Texas storms death toll rises to 16, sets rain record
May 28, 2015 - 9:34 am
AUSTIN, Texas — Texas prepared for more flooding on Thursday while still reeling from torrential rains that killed at least 16 people, inundated major cities and set a record for the wettest month in the state’s history.
The National Weather Service issued a flash flood watch on Thursday morning stretching from south of San Antonio to Dallas, through Oklahoma, where severe weather this week killed an additional six people, and into Kansas. Thunderstorms pelted large parts of the affected region early on Thursday.
The city of Wharton, about 60 miles southwest of Houston, issued a voluntary evacuation notice for areas along the Colorado River likely to be hit by floods.
Hundreds were asked to leave their homes in areas along the Brazos River about 30 miles west of Fort Worth on Wednesday night as the waterway spilled its banks.
State climatologist John Nielsen-Gammon said on Thursday the average rainfall across the state was 7.54 inches in May, breaking the record of 6.66 inches set in June 2004, according to records that date to 1895.

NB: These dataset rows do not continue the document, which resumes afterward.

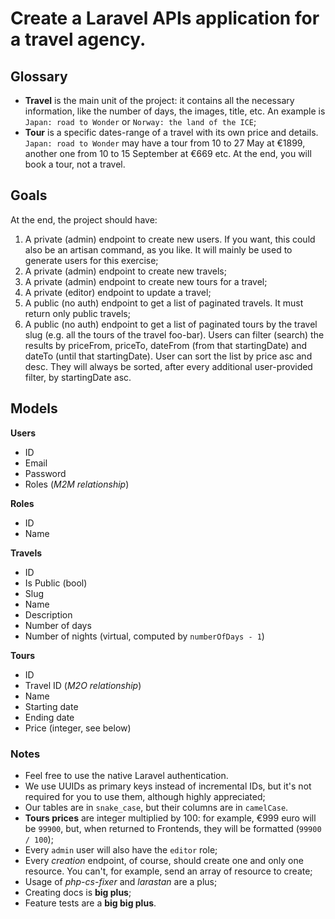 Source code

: # Create a Laravel APIs application for a travel agency.

## Glossary

- **Travel** is the main unit of the project: it contains all the necessary information, like the number of days, the images, title, etc. An example is `Japan: road to Wonder` or `Norway: the land of the ICE`;
- **Tour** is a specific dates-range of a travel with its own price and details. `Japan: road to Wonder` may have a tour from 10 to 27 May at €1899, another one from 10 to 15 September at €669 etc. At the end, you will book a tour, not a travel.

## Goals

At the end, the project should have:

1. A private (admin) endpoint to create new users. If you want, this could also be an artisan command, as you like. It will mainly be used to generate users for this exercise;
2. A private (admin) endpoint to create new travels;
3. A private (admin) endpoint to create new tours for a travel;
4. A private (editor) endpoint to update a travel;
5. A public (no auth) endpoint to get a list of paginated travels. It must return only public travels;
6. A public (no auth) endpoint to get a list of paginated tours by the travel slug (e.g. all the tours of the travel foo-bar). Users can filter (search) the results by priceFrom, priceTo, dateFrom (from that startingDate) and dateTo (until that startingDate). User can sort the list by price asc and desc. They will always be sorted, after every additional user-provided filter, by startingDate asc.

## Models

**Users**

- ID
- Email
- Password
- Roles (*M2M relationship*)

**Roles**

- ID
- Name

**Travels**

- ID
- Is Public (bool)
- Slug
- Name
- Description
- Number of days
- Number of nights (virtual, computed by `numberOfDays - 1`)

**Tours**

- ID
- Travel ID (*M2O relationship*)
- Name
- Starting date
- Ending date
- Price (integer, see below)

### Notes

- Feel free to use the native Laravel authentication.
- We use UUIDs as primary keys instead of incremental IDs, but it's not required for you to use them, although highly appreciated;
- Our tables are in `snake_case`, but their columns are in `camelCase`.
- **Tours prices** are integer multiplied by 100: for example, €999 euro will be `99900`, but, when returned to Frontends, they will be formatted (`99900 / 100`);
- Every `admin` user will also have the `editor` role;
- Every *creation* endpoint, of course, should create one and only one resource. You can't, for example, send an array of resource to create;
- Usage of *php-cs-fixer* and *larastan* are a plus;
- Creating docs is **big plus**;
- Feature tests are a **big big plus**. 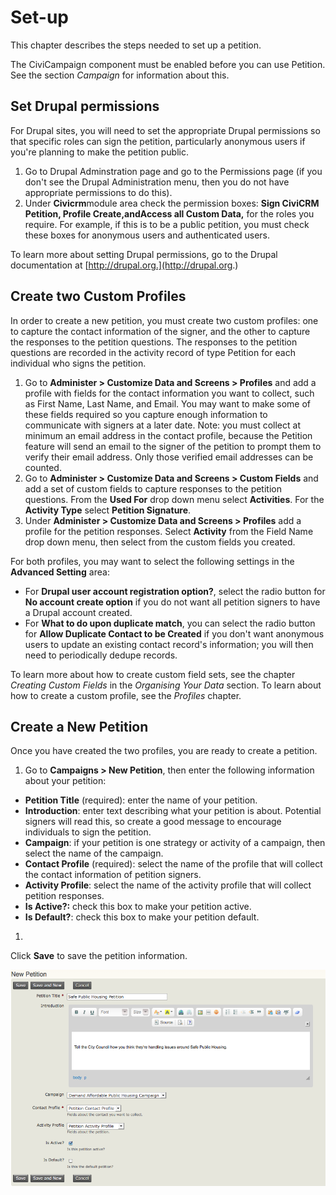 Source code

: Set-up
======

This chapter describes the steps needed to set up a petition.

The CiviCampaign component must be enabled before you can use Petition.
See the section *Campaign* for information about this.

Set Drupal permissions
----------------------

For Drupal sites, you will need to set the appropriate Drupal
permissions so that specific roles can sign the petition, particularly
anonymous users if you're planning to make the petition public.

1.  Go to Drupal Adminstration page and go to the Permissions page (if
    you don't see the Drupal Administration menu, then you do not have
    appropriate permissions to do this).
2.  Under **Civicrm**module area check the permission boxes: **Sign
    CiviCRM Petition, Profile Create,**and**Access all Custom Data,**
    for the roles you require. For example, if this is to be a public
    petition, you must check these boxes for anonymous users and
    authenticated users.

To learn more about setting Drupal permissions, go to the Drupal
documentation at [http://drupal.org.](http://drupal.org.)

Create two Custom Profiles
--------------------------

In order to create a new petition, you must create two custom profiles:
one to capture the contact information of the signer, and the other to
capture the responses to the petition questions. The responses to the
petition questions are recorded in the activity record of type Petition
for each individual who signs the petition.

1.  Go to **Administer > Customize Data and Screens > Profiles** and add
    a profile with fields for the contact information you want to
    collect, such as First Name, Last Name, and Email. You may want to
    make some of these fields required so you capture enough information
    to communicate with signers at a later date. Note: you must collect
    at minimum an email address in the contact profile, because the
    Petition feature will send an email to the signer of the petition to
    prompt them to verify their email address. Only those verified email
    addresses can be counted.
2.  Go to **Administer > Customize Data and Screens > Custom Fields** and
    add a set of custom fields to capture responses to the petition
    questions. From the **Used For** drop down menu select **Activities**. For
    the **Activity Type** select **Petition Signature**.
3.  Under **Administer > Customize Data and Screens > Profiles** add a
    profile for the petition responses. Select **Activity** from the Field
    Name drop down menu, then select from the custom fields you created.
    

For both profiles, you may want to select the following settings in the
**Advanced Setting** area:

-   For **Drupal user account registration option?**, select the radio
    button for **No account create option** if you do not want all
    petition signers to have a Drupal account created.
-   For **What to do upon duplicate match**, you can select the radio
    button for **Allow Duplicate Contact to be Created** if you don't
    want anonymous users to update an existing contact record's
    information; you will then need to periodically dedupe records.

To learn more about how to create custom field sets, see the chapter
*Creating Custom Fields* in the *Organising Your Data* section. To learn about how to
create a custom profile, see the *Profiles* chapter.

Create a New Petition
---------------------

Once you have created the two profiles, you are ready to create a
petition.

1.  Go to **Campaigns > New Petition**, then enter the following
    information about your petition: 

 -   **Petition Title** (required): enter the name of your petition.
 -   **Introduction**: enter text describing what your petition is
     about. Potential signers will read this, so create a good message
     to encourage individuals to sign the petition.
 -   **Campaign**: if your petition is one strategy or activity of a
     campaign, then select the name of the campaign.
 -   **Contact Profile** (required): select the name of the profile
     that will collect the contact information of petition signers.
 -   **Activity Profile**: select the name of the activity profile that
     will collect petition responses.
 -   **Is Active?:** check this box to make your petition active.
 -   **Is Default?**: check this box to make your petition default.

1. 
Click **Save** to save the petition information.

![](../img/petition_new.png)
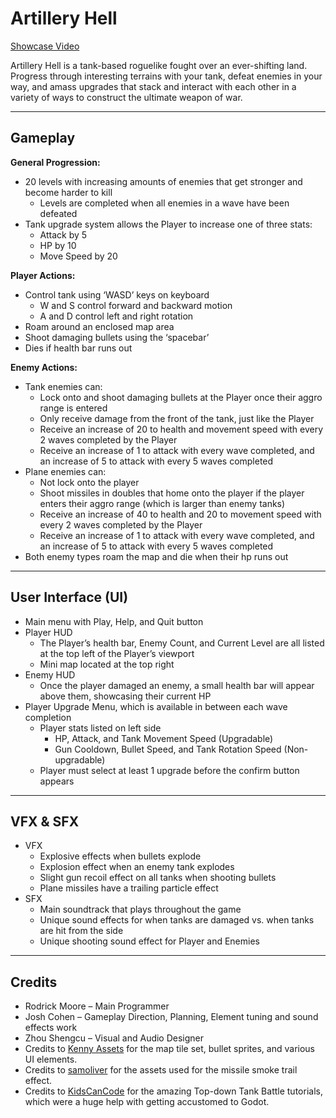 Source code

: # Artillery Hell

[Showcase Video](https://youtu.be/8hG2pc_2XhE)

Artillery Hell is a tank-based roguelike fought over an ever-shifting land.  
Progress through interesting terrains with your tank, defeat enemies in your way, and 
amass upgrades that stack and interact with each other in a variety of ways to construct the ultimate weapon of war. 

--------------------------------------------------------------------
## Gameplay

<b>General Progression: </b>

- 20 levels with increasing amounts of enemies that get stronger and become harder to kill 
  - Levels are completed when all enemies in a wave have been defeated 
- Tank upgrade system allows the Player to increase one of three stats: 
  - Attack by 5 
  - HP by 10 
  - Move Speed by 20 

<b>Player Actions: </b>

- Control tank using ‘WASD’ keys on keyboard 
  - W and S control forward and backward motion 
  - A and D control left and right rotation 
- Roam around an enclosed map area 
- Shoot damaging bullets using the ‘spacebar’ 
- Dies if health bar runs out 

<b>Enemy Actions: </b>

- Tank enemies can:  
  - Lock onto and shoot damaging bullets at the Player once their aggro range is entered 
  - Only receive damage from the front of the tank, just like the Player 
  - Receive an increase of 20 to health and movement speed with every 2 waves completed by the Player 
  - Receive an increase of 1 to attack with every wave completed, and an increase of 5 to attack with every 5 waves completed 
- Plane enemies can: 
  - Not lock onto the player 
  - Shoot missiles in doubles that home onto the player if the player enters their aggro range (which is larger than enemy tanks) 
  - Receive an increase of 40 to health and 20 to movement speed with every 2 waves completed by the Player 
  - Receive an increase of 1 to attack with every wave completed, and an increase of 5 to attack with every 5 waves completed 
- Both enemy types roam the map and die when their hp runs out

--------------------------------------------------------------------
## User Interface (UI) 

- Main menu with Play, Help, and Quit button 
- Player HUD 
  - The Player’s health bar, Enemy Count, and Current Level are all listed at the top left of the Player’s viewport 
  - Mini map located at the top right 
- Enemy HUD 
  - Once the player damaged an enemy, a small health bar will appear above them, showcasing their current HP 
- Player Upgrade Menu, which is available in between each wave completion 
  - Player stats listed on left side 
    - HP, Attack, and Tank Movement Speed (Upgradable) 
    - Gun Cooldown, Bullet Speed, and Tank Rotation Speed (Non-upgradable) 
  - Player must select at least 1 upgrade before the confirm button appears 

--------------------------------------------------------------------
## VFX & SFX 

- VFX
  - Explosive effects when bullets explode 
  - Explosion effect when an enemy tank explodes 
  - Slight gun recoil effect on all tanks when shooting bullets 
  - Plane missiles have a trailing particle effect 
- SFX
  - Main soundtrack that plays throughout the game 
  - Unique sound effects for when tanks are damaged vs. when tanks are hit from the side 
  - Unique shooting sound effect for Player and Enemies

--------------------------------------------------------------------
## Credits
- Rodrick Moore – Main Programmer
- Josh Cohen – Gameplay Direction, Planning, Element tuning and sound effects work
- Zhou Shengcu – Visual and Audio Designer
- Credits to [Kenny Assets](https://kenney.nl/assets) for the map tile set, bullet sprites, and various UI elements. 
- Credits to [samoliver](https://opengameart.org/users/samoliver) for the assets used for the missile smoke trail effect. 
- Credits to [KidsCanCode](https://www.youtube.com/@Kidscancode) for the amazing Top-down Tank Battle tutorials, which were a huge help with getting accustomed to Godot.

“It has been ridiculous,” Nielsen-Gammon said.
The body of a boy was recovered on Wednesday near the central city of San Marcos, Hays County officials said. The boy, who has not been identified, was thought to have been swept away in Blanco River floods that ripped houses off their foundations, county officials said.
There were nine people missing in the county after the flooding, which started on Monday.
Rescue workers and volunteers have been searching for days for about 10 other people reported missing since Monday, most of whom were last seen along the Blanco River.
At least six people were killed by the severe weather in Houston, the nation’s fourth largest city, where flooding turned streets into rivers and left more than a thousand vehicles submerged at one point in rushing waters.
There was no damage estimate available for Texas, which has a $1.4 trillion-a-year economy and is the country’s main domestic source of energy as a well as an agricultural and manufacturing power.